(DATA Opens)

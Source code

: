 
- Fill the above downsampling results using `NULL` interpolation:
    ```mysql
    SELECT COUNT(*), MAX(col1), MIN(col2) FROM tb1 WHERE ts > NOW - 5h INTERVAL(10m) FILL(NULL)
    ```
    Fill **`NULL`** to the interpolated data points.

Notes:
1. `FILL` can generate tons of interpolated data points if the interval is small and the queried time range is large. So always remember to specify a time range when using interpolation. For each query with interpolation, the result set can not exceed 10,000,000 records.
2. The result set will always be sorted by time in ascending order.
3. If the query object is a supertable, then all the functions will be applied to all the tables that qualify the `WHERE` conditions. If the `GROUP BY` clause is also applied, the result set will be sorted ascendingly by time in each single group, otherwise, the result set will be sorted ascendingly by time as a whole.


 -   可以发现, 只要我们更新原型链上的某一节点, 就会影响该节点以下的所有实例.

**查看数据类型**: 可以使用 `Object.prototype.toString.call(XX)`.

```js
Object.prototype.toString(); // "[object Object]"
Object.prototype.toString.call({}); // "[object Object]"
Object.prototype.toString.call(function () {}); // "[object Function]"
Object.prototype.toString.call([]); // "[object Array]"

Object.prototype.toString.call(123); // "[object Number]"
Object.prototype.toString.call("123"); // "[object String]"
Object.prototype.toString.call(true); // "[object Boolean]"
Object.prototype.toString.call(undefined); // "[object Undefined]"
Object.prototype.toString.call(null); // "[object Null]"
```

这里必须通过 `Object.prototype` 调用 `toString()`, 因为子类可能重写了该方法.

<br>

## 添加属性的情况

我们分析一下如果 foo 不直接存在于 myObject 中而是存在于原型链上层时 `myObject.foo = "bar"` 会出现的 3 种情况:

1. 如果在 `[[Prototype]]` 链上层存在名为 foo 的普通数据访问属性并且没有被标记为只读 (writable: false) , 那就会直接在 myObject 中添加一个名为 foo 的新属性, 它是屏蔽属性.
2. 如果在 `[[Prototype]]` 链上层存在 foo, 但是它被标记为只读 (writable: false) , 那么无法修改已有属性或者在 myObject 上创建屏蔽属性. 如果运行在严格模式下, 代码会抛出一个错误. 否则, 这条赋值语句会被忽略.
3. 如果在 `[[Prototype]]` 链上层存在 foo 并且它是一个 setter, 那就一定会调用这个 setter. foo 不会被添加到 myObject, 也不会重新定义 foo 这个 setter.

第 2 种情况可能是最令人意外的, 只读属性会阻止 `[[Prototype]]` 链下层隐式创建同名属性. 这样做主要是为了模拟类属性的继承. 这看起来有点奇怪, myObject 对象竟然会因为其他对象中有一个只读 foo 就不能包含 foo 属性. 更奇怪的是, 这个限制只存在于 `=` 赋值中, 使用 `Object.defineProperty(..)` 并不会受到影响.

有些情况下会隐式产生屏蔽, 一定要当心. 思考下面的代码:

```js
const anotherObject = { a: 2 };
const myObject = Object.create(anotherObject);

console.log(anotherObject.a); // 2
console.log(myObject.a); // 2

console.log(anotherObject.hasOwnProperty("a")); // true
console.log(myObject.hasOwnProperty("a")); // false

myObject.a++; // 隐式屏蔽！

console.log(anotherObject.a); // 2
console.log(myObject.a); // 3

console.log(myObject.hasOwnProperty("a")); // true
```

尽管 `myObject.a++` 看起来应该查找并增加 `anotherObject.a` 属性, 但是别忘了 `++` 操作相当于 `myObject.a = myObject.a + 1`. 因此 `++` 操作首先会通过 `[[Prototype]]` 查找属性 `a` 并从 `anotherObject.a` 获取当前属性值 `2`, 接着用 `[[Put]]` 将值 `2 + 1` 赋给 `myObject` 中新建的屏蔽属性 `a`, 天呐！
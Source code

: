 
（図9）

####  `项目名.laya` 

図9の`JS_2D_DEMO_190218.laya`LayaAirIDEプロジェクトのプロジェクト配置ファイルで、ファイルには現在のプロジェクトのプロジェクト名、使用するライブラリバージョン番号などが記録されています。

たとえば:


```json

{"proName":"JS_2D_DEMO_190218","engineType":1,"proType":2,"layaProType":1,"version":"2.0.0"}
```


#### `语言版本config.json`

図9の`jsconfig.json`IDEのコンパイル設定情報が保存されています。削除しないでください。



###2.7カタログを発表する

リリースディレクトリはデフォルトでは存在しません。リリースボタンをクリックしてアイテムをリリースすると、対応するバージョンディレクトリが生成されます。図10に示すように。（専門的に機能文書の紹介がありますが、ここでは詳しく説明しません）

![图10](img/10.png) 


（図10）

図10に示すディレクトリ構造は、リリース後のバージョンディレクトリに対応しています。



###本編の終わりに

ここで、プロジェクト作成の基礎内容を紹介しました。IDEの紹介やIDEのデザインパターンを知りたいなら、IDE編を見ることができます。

(DATA Closes)

From the records above, retype only the lines starting at the line that contains "第 2 种情况可能是最令人意外的, 只读属性会阻止" and ending at the line that contains "リリースディレクトリはデフォ", both included.

== EXERCISE ANSWER ==
第 2 种情况可能是最令人意外的, 只读属性会阻止 `[[Prototype]]` 链下层隐式创建同名属性. 这样做主要是为了模拟类属性的继承. 这看起来有点奇怪, myObject 对象竟然会因为其他对象中有一个只读 foo 就不能包含 foo 属性. 更奇怪的是, 这个限制只存在于 `=` 赋值中, 使用 `Object.defineProperty(..)` 并不会受到影响.

有些情况下会隐式产生屏蔽, 一定要当心. 思考下面的代码:

```js
const anotherObject = { a: 2 };
const myObject = Object.create(anotherObject);

console.log(anotherObject.a); // 2
console.log(myObject.a); // 2

console.log(anotherObject.hasOwnProperty("a")); // true
console.log(myObject.hasOwnProperty("a")); // false

myObject.a++; // 隐式屏蔽！

console.log(anotherObject.a); // 2
console.log(myObject.a); // 3

console.log(myObject.hasOwnProperty("a")); // true
```

尽管 `myObject.a++` 看起来应该查找并增加 `anotherObject.a` 属性, 但是别忘了 `++` 操作相当于 `myObject.a = myObject.a + 1`. 因此 `++` 操作首先会通过 `[[Prototype]]` 查找属性 `a` 并从 `anotherObject.a` 获取当前属性值 `2`, 接着用 `[[Put]]` 将值 `2 + 1` 赋给 `myObject` 中新建的屏蔽属性 `a`, 天呐！
Source code

: 
（図9）

####  `项目名.laya` 

図9の`JS_2D_DEMO_190218.laya`LayaAirIDEプロジェクトのプロジェクト配置ファイルで、ファイルには現在のプロジェクトのプロジェクト名、使用するライブラリバージョン番号などが記録されています。

たとえば:


```json

{"proName":"JS_2D_DEMO_190218","engineType":1,"proType":2,"layaProType":1,"version":"2.0.0"}
```


#### `语言版本config.json`

図9の`jsconfig.json`IDEのコンパイル設定情報が保存されています。削除しないでください。



###2.7カタログを発表する

リリースディレクトリはデフォルトでは存在しません。リリースボタンをクリックしてアイテムをリリースすると、対応するバージョンディレクトリが生成されます。図10に示すように。（専門的に機能文書の紹介がありますが、ここでは詳しく説明しません）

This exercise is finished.